Post-COVID recovery will be a difficult time for healthcare as we strive to address a backlog of demand and growing need in the community. VBHC helps us to direct resources to where we can prioritise the greatest need first – and achieve the best outcomes that we can for the people of Wales.

By focusing on outcomes, we can avoid harm in non-COVID disease and ensure equity across the system.

Are decision-makers more open to VBHC?

Prior to the pandemic, we knew there was a lot of low-value activity happening that wasn’t using resources in the best possible way. VBHC is a way to identify what works well and what doesn’t – and to ensure we do more of what works.

Rising demand for services meant it was already imperative that we find sustainable ways of delivering care to patients, particularly those who are living with multiple conditions. Now, COVID is adding new pressures to a stressed system so there is fresh urgency about embracing VBHC. If there’s a silver lining to this catastrophe, it’s that we’ve been forced to press the reset button. The challenge is to ensure we have a total reboot of the system rather than slipping back into our old unsustainable patterns.

Adopting a value-based approach across NHS Wales will require investment in people and technology but will ultimately allow us to use our resources – professional time, clinical space, and money – in the best way possible.

Has the appetite for VBHC grown among patients?

Most people are not thinking about Value-Based Health Care, but vulnerable patients are certainly very positive about technologies that ensure they are cared for without unnecessary clinic visits. The pandemic has seen massive adoption of digital technology to support remote consulting and there is now a huge interest in PROMs as a way to remotely assess and communicate with patients. The pressure to change is often met with inertia. But now there is a real appreciation of how PROMs data can improve the patient experience and make services more efficient.

PROMs will help clinicians to prioritise patients and work through the backlog efficiently – without having to phone every patient individually, which is not practical. To be clear, face-to-face contacts will always be needed. The key is to treat those with the greatest need first. For example in eye disease clinics, you want to target those with glaucoma who are at risk of blindness, or people for whom cataract surgery would be life-improving.

How will COVID-19 increase demand for services?

A recent paper by Ruth Crowder, Chief Therapies Advisor to the Welsh Government, offered striking insights into the medium to longer-term needs.

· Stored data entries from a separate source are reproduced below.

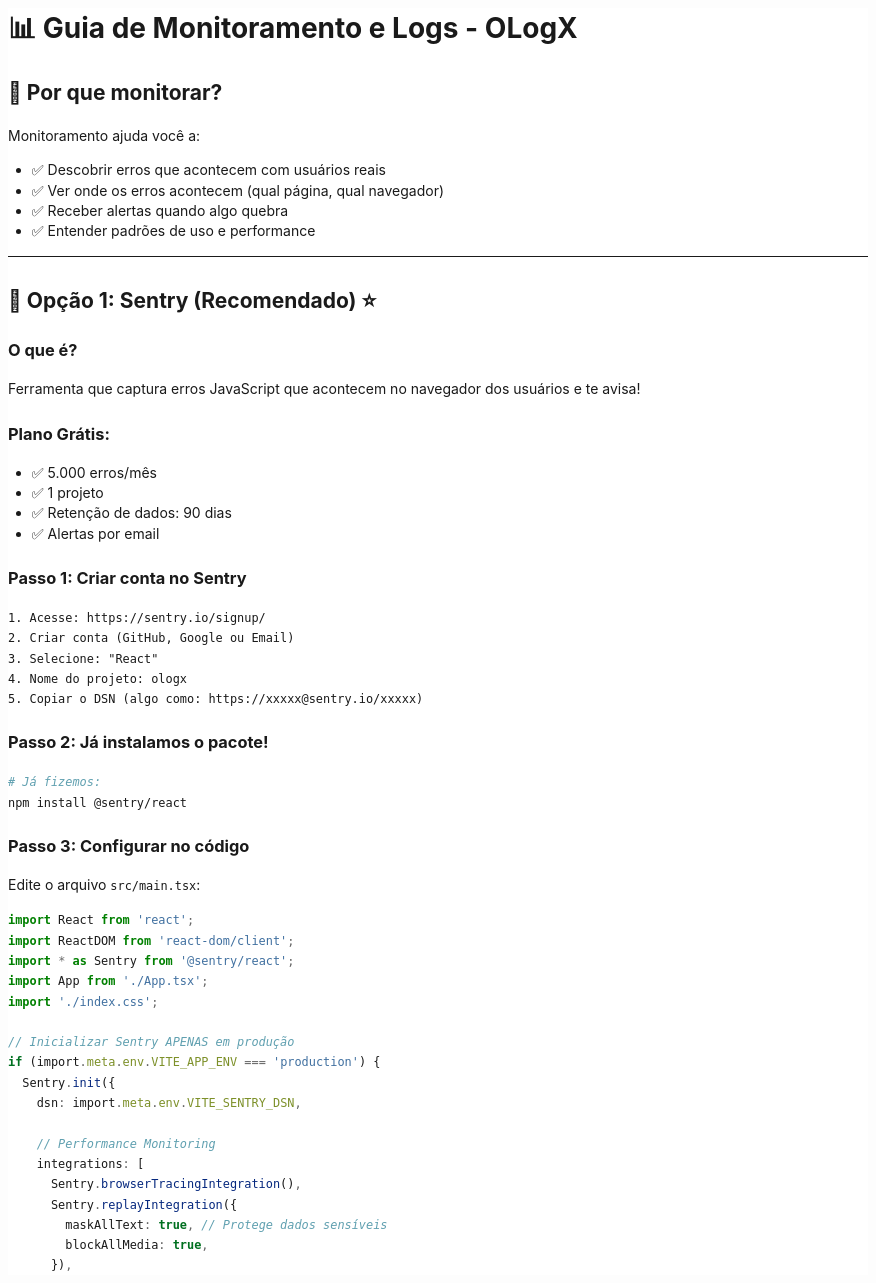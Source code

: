 # 📊 Guia de Monitoramento e Logs - OLogX

## 🎯 Por que monitorar?

Monitoramento ajuda você a:
- ✅ Descobrir erros que acontecem com usuários reais
- ✅ Ver onde os erros acontecem (qual página, qual navegador)
- ✅ Receber alertas quando algo quebra
- ✅ Entender padrões de uso e performance

---

## 🔴 Opção 1: Sentry (Recomendado) ⭐

### **O que é?**
Ferramenta que captura erros JavaScript que acontecem no navegador dos usuários e te avisa!

### **Plano Grátis:**
- ✅ 5.000 erros/mês
- ✅ 1 projeto
- ✅ Retenção de dados: 90 dias
- ✅ Alertas por email

### **Passo 1: Criar conta no Sentry**

```
1. Acesse: https://sentry.io/signup/
2. Criar conta (GitHub, Google ou Email)
3. Selecione: "React"
4. Nome do projeto: ologx
5. Copiar o DSN (algo como: https://xxxxx@sentry.io/xxxxx)
```

### **Passo 2: Já instalamos o pacote!**

```bash
# Já fizemos:
npm install @sentry/react
```

### **Passo 3: Configurar no código**

Edite o arquivo `src/main.tsx`:

```typescript
import React from 'react';
import ReactDOM from 'react-dom/client';
import * as Sentry from '@sentry/react';
import App from './App.tsx';
import './index.css';

// Inicializar Sentry APENAS em produção
if (import.meta.env.VITE_APP_ENV === 'production') {
  Sentry.init({
    dsn: import.meta.env.VITE_SENTRY_DSN,

    // Performance Monitoring
    integrations: [
      Sentry.browserTracingIntegration(),
      Sentry.replayIntegration({
        maskAllText: true, // Protege dados sensíveis
        blockAllMedia: true,
      }),
```
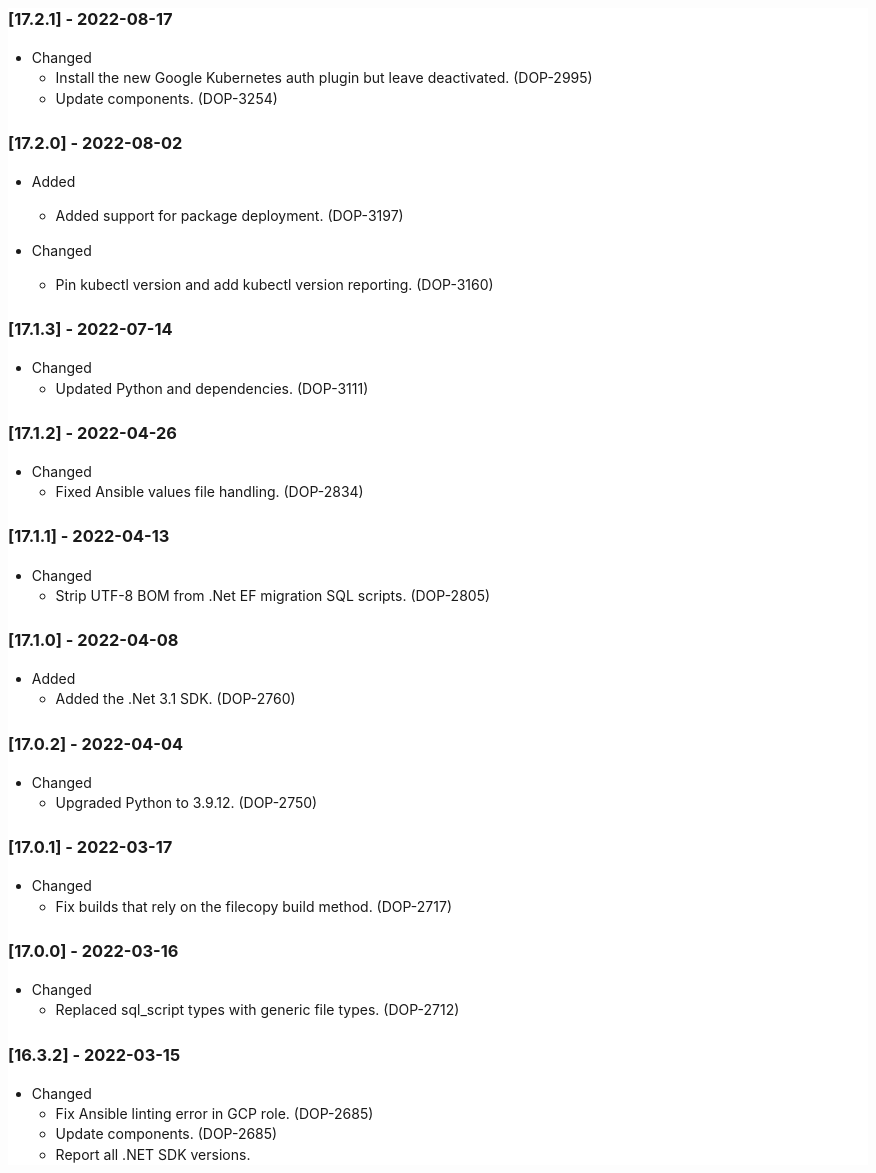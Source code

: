 ### [17.2.1] - 2022-08-17

- Changed
  - Install the new Google Kubernetes auth plugin but leave deactivated. (DOP-2995)
  - Update components. (DOP-3254)

### [17.2.0] - 2022-08-02

- Added
  - Added support for package deployment. (DOP-3197)

- Changed
  - Pin kubectl version and add kubectl version reporting. (DOP-3160)

### [17.1.3] - 2022-07-14

- Changed
  - Updated Python and dependencies. (DOP-3111)

### [17.1.2] - 2022-04-26

- Changed
  - Fixed Ansible values file handling. (DOP-2834)

### [17.1.1] - 2022-04-13

- Changed
  - Strip UTF-8 BOM from .Net EF migration SQL scripts. (DOP-2805)

### [17.1.0] - 2022-04-08

- Added
  - Added the .Net 3.1 SDK. (DOP-2760)

### [17.0.2] - 2022-04-04

- Changed
  - Upgraded Python to 3.9.12. (DOP-2750)

### [17.0.1] - 2022-03-17

- Changed
  - Fix builds that rely on the filecopy build method. (DOP-2717)

### [17.0.0] - 2022-03-16

- Changed
  - Replaced sql_script types with generic file types. (DOP-2712)

### [16.3.2] - 2022-03-15

- Changed
  - Fix Ansible linting error in GCP role. (DOP-2685)
  - Update components. (DOP-2685)
  - Report all .NET SDK versions.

It groups patients into four categories: those recovering from COVID-19 in the community; those who have further deterioration in their function due to delayed intervention; people who avoided using services during the pandemic and are now at increased risk of disability and ill-health; and socially isolated or shield groups for whom the lockdown has had a negative impact on their physical or mental wellbeing.

We’re talking to the Therapies group about how we can use VBHC as a method for supporting the vast number of patients affected in various ways by the pandemic. Outcome measures that can help us assess their needs – including the EQ-5D quality of life tool, PROMIS 10 which is already used in primary care, and the WHODAS disability assessment tool. We need to collect data on samples of patients to assess their needs so that we can plan services to cope with a tsunami of rehab needs resulting from COVID 19.

Might investment in prevention, early intervention, and rehabilitation be postponed given that waiting lists have grown and budgets are stressed?

The fact is that if we don’t support people through prehabilitation and rehabilitation, they will end up at the hospital door sooner or later – often with even more serious needs. Similarly, we need to direct resources in ways that minimise inequality. All of this comes against a backdrop of a system under pressure. To me, that only strengthens the case for taking a value-based approach to ensure we invest resources wisely. The goal must be to use a robust methodology to determine which investments deliver value in terms of improved patient outcomes and reduced overall healthcare utilisation.